“Bottle in My Hands”
(Verse 1)
Waking up feels heavier every day,
Same dark ceiling, same thoughts that never change.
I stare at the mirror but I don’t see me,
Just somebody tired of trying to breathe.
The house gets quiet and my mind gets loud,
So I pour another drink just to drown it out.
Temporary peace in a burning glass,
A little numbness so the night can pass.
(Pre-Chorus)
‘Cause being sober means I feel too much,
And I don’t know who I am without this crutch.
(Chorus)
The bottle in my hands keeps me alive,
Even though it’s slowly killing me inside.
I drink until the emptiness gets quiet,
Until the loneliness stops starting riots.

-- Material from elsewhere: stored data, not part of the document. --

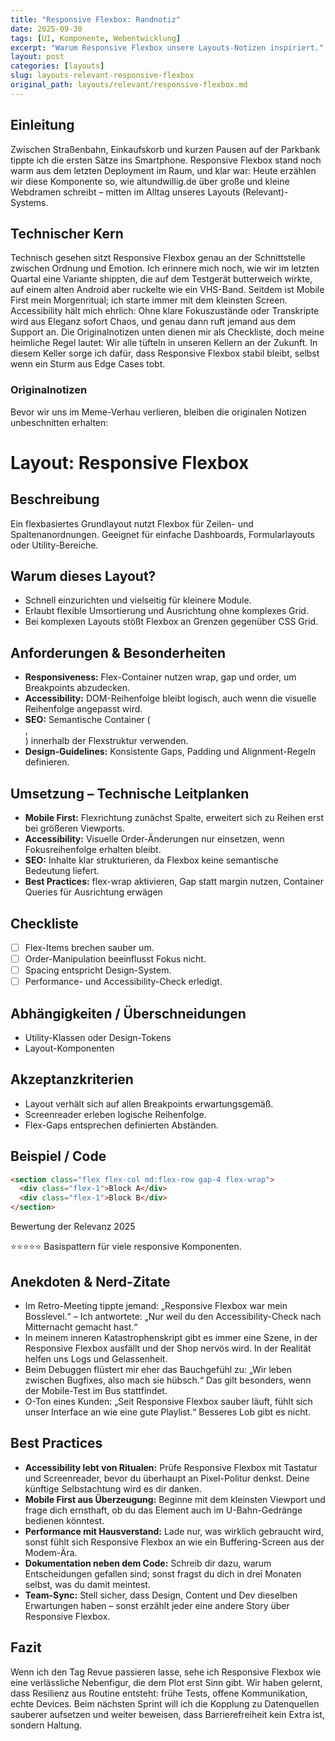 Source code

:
 ```yaml
---
title: "Responsive Flexbox: Randnotiz"
date: 2025-09-30
tags: [UI, Komponente, Webentwicklung]
excerpt: "Warum Responsive Flexbox unsere Layouts-Notizen inspiriert."
layout: post
categories: [layouts]
slug: layouts-relevant-responsive-flexbox
original_path: layouts/relevant/responsive-flexbox.md
---
```


## Einleitung
Zwischen Straßenbahn, Einkaufskorb und kurzen Pausen auf der Parkbank tippte ich die ersten Sätze ins Smartphone. Responsive Flexbox stand noch warm aus dem letzten Deployment im Raum, und klar war: Heute erzählen wir diese Komponente so, wie altundwillig.de über große und kleine Webdramen schreibt – mitten im Alltag unseres Layouts (Relevant)-Systems.

## Technischer Kern
Technisch gesehen sitzt Responsive Flexbox genau an der Schnittstelle zwischen Ordnung und Emotion. Ich erinnere mich noch, wie wir im letzten Quartal eine Variante shippten, die auf dem Testgerät butterweich wirkte, auf einem alten Android aber ruckelte wie ein VHS-Band. Seitdem ist Mobile First mein Morgenritual; ich starte immer mit dem kleinsten Screen. Accessibility hält mich ehrlich: Ohne klare Fokuszustände oder Transkripte wird aus Eleganz sofort Chaos, und genau dann ruft jemand aus dem Support an. Die Originalnotizen unten dienen mir als Checkliste, doch meine heimliche Regel lautet: Wir alle tüfteln in unseren Kellern an der Zukunft. In diesem Keller sorge ich dafür, dass Responsive Flexbox stabil bleibt, selbst wenn ein Sturm aus Edge Cases tobt.

### Originalnotizen
Bevor wir uns im Meme-Verhau verlieren, bleiben die originalen Notizen unbeschnitten erhalten:
# Layout: Responsive Flexbox

## Beschreibung
Ein flexbasiertes Grundlayout nutzt Flexbox für Zeilen- und Spaltenanordnungen. Geeignet für einfache Dashboards, Formularlayouts oder Utility-Bereiche.

## Warum dieses Layout?
- Schnell einzurichten und vielseitig für kleinere Module.
- Erlaubt flexible Umsortierung und Ausrichtung ohne komplexes Grid.
- Bei komplexen Layouts stößt Flexbox an Grenzen gegenüber CSS Grid.

## Anforderungen & Besonderheiten
- **Responsiveness:** Flex-Container nutzen wrap, gap und order, um Breakpoints abzudecken.
- **Accessibility:** DOM-Reihenfolge bleibt logisch, auch wenn die visuelle Reihenfolge angepasst wird.
- **SEO:** Semantische Container (<section>, <article>) innerhalb der Flexstruktur verwenden.
- **Design-Guidelines:** Konsistente Gaps, Padding und Alignment-Regeln definieren.

## Umsetzung – Technische Leitplanken
- **Mobile First:** Flexrichtung zunächst Spalte, erweitert sich zu Reihen erst bei größeren Viewports.
- **Accessibility:** Visuelle Order-Änderungen nur einsetzen, wenn Fokusreihenfolge erhalten bleibt.
- **SEO:** Inhalte klar strukturieren, da Flexbox keine semantische Bedeutung liefert.
- **Best Practices:** flex-wrap aktivieren, Gap statt margin nutzen, Container Queries für Ausrichtung erwägen

## Checkliste
- [ ] Flex-Items brechen sauber um.
- [ ] Order-Manipulation beeinflusst Fokus nicht.
- [ ] Spacing entspricht Design-System.
- [ ] Performance- und Accessibility-Check erledigt.

## Abhängigkeiten / Überschneidungen
- Utility-Klassen oder Design-Tokens
- Layout-Komponenten

## Akzeptanzkriterien
- Layout verhält sich auf allen Breakpoints erwartungsgemäß.
- Screenreader erleben logische Reihenfolge.
- Flex-Gaps entsprechen definierten Abständen.

## Beispiel / Code
```html
<section class="flex flex-col md:flex-row gap-4 flex-wrap">
  <div class="flex-1">Block A</div>
  <div class="flex-1">Block B</div>
</section>
```

Bewertung der Relevanz 2025

⭐⭐⭐⭐⭐ Basispattern für viele responsive Komponenten.

## Anekdoten & Nerd-Zitate
- Im Retro-Meeting tippte jemand: „Responsive Flexbox war mein Bosslevel.“ – Ich antwortete: „Nur weil du den Accessibility-Check nach Mitternacht gemacht hast.“
- In meinem inneren Katastrophenskript gibt es immer eine Szene, in der Responsive Flexbox ausfällt und der Shop nervös wird. In der Realität helfen uns Logs und Gelassenheit.
- Beim Debuggen flüstert mir eher das Bauchgefühl zu: „Wir leben zwischen Bugfixes, also mach sie hübsch.“ Das gilt besonders, wenn der Mobile-Test im Bus stattfindet.
- O-Ton eines Kunden: „Seit Responsive Flexbox sauber läuft, fühlt sich unser Interface an wie eine gute Playlist.“ Besseres Lob gibt es nicht.

## Best Practices
- **Accessibility lebt von Ritualen:** Prüfe Responsive Flexbox mit Tastatur und Screenreader, bevor du überhaupt an Pixel-Politur denkst. Deine künftige Selbstachtung wird es dir danken.
- **Mobile First aus Überzeugung:** Beginne mit dem kleinsten Viewport und frage dich ernsthaft, ob du das Element auch im U-Bahn-Gedränge bedienen könntest.
- **Performance mit Hausverstand:** Lade nur, was wirklich gebraucht wird, sonst fühlt sich Responsive Flexbox an wie ein Buffering-Screen aus der Modem-Ära.
- **Dokumentation neben dem Code:** Schreib dir dazu, warum Entscheidungen gefallen sind; sonst fragst du dich in drei Monaten selbst, was du damit meintest.
- **Team-Sync:** Stell sicher, dass Design, Content und Dev dieselben Erwartungen haben – sonst erzählt jeder eine andere Story über Responsive Flexbox.

## Fazit
Wenn ich den Tag Revue passieren lasse, sehe ich Responsive Flexbox wie eine verlässliche Nebenfigur, die dem Plot erst Sinn gibt. Wir haben gelernt, dass Resilienz aus Routine entsteht: frühe Tests, offene Kommunikation, echte Devices. Beim nächsten Sprint will ich die Kopplung zu Datenquellen sauberer aufsetzen und weiter beweisen, dass Barrierefreiheit kein Extra ist, sondern Haltung.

Every sip feels like a place to hide,
A way to survive another night.
And I know this road is dragging me down,
But it’s the only thing that stays around.
(Verse 2)
Friends stopped calling, I stopped answering,
Can’t explain this weight that lives in me.
Everybody says, “Just let it go,”
But they don’t know how cold these nights get alone.
So I keep chasing sleep at the bottom of a cup,
Trying to feel anything or nothing enough.
And for a moment the pain disappears,
Then it all comes back even worse, still here.
(Bridge)
I don’t wanna die, I just don’t wanna hurt,
But healing feels impossible when you’re this burned.
So I toast to the silence, toast to the ache,
Toast to another version of me I couldn’t save.
(Final Chorus)
The bottle in my hands keeps me alive,
Even though it’s stealing pieces of my life.
And every night I swear this is the last one,
Then the morning comes and I still feel numb.
I’m tired of fighting ghosts I cannot see,
Tired of carrying this emptiness in me.
But without the alcohol, I fall apart…
So I keep holding poison close to my heart.